• [Task description] Across the listing below, state how many lines hold the string "getdomelement"; write nothing but that number.

--------------------

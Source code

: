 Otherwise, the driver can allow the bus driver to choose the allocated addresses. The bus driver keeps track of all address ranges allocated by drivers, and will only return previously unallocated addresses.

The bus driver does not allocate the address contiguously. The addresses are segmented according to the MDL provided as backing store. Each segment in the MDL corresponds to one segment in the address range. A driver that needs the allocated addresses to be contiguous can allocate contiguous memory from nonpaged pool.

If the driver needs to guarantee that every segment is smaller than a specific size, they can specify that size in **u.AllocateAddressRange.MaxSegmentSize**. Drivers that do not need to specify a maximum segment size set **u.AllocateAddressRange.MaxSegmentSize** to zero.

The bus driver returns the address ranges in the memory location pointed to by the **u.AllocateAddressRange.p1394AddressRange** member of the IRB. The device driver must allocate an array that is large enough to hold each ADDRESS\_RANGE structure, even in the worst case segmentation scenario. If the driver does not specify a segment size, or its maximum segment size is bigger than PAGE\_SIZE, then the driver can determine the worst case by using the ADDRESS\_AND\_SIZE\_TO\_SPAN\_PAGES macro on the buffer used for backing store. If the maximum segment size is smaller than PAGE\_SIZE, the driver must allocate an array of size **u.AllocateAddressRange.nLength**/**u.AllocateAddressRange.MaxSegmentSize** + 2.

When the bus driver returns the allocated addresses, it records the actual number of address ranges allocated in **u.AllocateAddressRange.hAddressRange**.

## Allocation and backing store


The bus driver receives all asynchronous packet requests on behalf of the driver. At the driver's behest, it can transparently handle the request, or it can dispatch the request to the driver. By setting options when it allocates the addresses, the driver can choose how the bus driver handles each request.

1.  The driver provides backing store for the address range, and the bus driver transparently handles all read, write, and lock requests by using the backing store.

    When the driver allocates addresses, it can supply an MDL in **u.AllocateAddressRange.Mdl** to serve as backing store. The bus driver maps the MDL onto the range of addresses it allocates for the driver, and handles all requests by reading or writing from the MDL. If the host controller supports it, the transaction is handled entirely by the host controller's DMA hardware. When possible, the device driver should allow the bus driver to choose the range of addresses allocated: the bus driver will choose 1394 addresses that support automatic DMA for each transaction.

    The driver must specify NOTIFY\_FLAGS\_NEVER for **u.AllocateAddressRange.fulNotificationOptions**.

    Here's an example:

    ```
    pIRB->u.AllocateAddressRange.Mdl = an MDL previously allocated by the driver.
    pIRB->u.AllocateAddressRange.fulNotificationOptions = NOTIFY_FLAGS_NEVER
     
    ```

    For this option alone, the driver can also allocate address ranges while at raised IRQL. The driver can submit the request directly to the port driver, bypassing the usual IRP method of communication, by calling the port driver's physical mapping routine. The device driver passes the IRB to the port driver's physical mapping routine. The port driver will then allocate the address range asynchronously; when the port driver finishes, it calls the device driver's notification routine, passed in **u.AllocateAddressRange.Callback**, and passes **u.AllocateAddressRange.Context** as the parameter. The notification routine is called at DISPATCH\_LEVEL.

--------------------

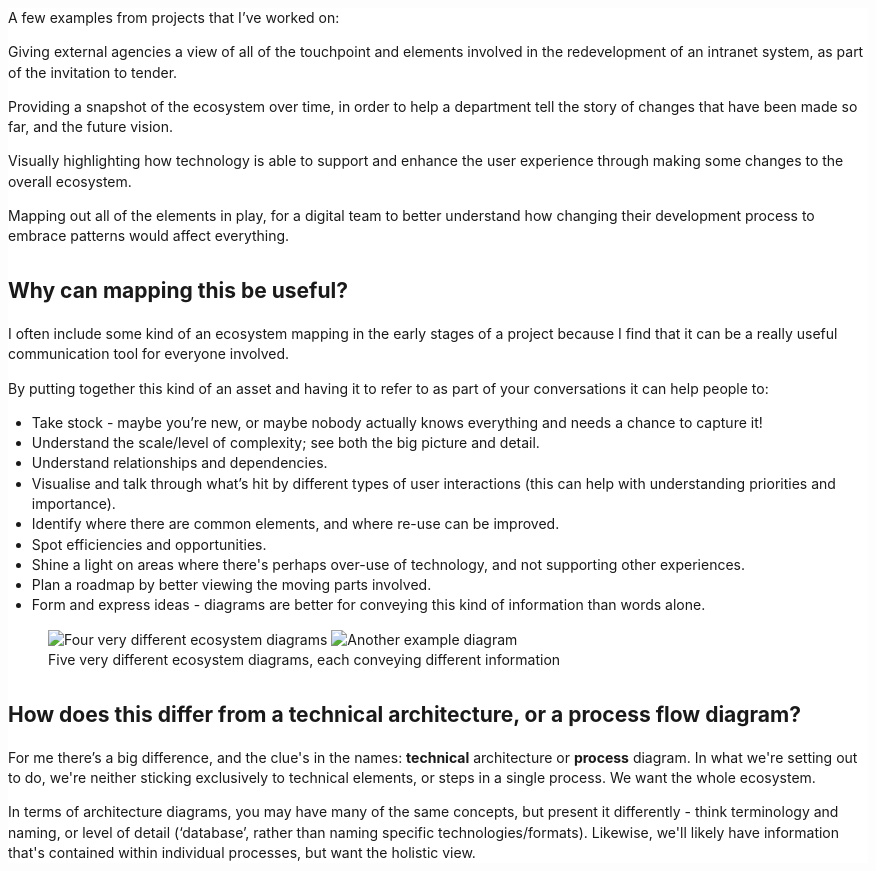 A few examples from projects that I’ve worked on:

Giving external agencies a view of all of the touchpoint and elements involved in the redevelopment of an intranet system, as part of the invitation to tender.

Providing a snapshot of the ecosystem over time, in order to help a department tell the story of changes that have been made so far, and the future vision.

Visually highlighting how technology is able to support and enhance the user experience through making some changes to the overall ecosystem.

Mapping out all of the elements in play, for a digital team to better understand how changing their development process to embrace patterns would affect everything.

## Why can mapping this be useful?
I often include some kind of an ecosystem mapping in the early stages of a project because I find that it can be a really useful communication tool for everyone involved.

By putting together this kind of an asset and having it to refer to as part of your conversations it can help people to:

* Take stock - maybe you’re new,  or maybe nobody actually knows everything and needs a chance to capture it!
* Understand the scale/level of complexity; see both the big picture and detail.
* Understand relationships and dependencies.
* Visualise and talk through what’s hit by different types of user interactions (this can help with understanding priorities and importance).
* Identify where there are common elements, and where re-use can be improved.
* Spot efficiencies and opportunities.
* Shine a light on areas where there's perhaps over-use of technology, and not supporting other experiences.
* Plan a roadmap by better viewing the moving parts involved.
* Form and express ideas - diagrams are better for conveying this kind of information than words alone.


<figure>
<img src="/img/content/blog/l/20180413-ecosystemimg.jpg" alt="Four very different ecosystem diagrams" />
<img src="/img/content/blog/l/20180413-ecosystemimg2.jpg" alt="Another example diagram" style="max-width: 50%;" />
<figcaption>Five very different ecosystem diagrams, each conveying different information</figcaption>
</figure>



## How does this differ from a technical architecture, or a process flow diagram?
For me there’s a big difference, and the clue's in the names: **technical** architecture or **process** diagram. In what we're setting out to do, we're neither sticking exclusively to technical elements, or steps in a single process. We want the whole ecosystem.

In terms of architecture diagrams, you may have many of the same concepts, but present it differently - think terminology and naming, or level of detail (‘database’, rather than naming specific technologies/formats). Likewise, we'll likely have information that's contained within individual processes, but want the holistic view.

--------------------

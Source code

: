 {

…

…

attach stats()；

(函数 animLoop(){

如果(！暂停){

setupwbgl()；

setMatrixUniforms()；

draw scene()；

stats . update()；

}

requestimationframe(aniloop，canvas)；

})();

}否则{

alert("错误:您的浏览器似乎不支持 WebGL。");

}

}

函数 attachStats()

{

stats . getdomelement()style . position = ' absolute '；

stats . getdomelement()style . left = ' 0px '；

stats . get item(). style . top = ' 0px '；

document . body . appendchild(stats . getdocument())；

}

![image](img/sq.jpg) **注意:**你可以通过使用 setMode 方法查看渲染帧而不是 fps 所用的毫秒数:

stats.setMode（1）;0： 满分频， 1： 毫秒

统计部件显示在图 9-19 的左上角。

--------------------

• [Final answer] 2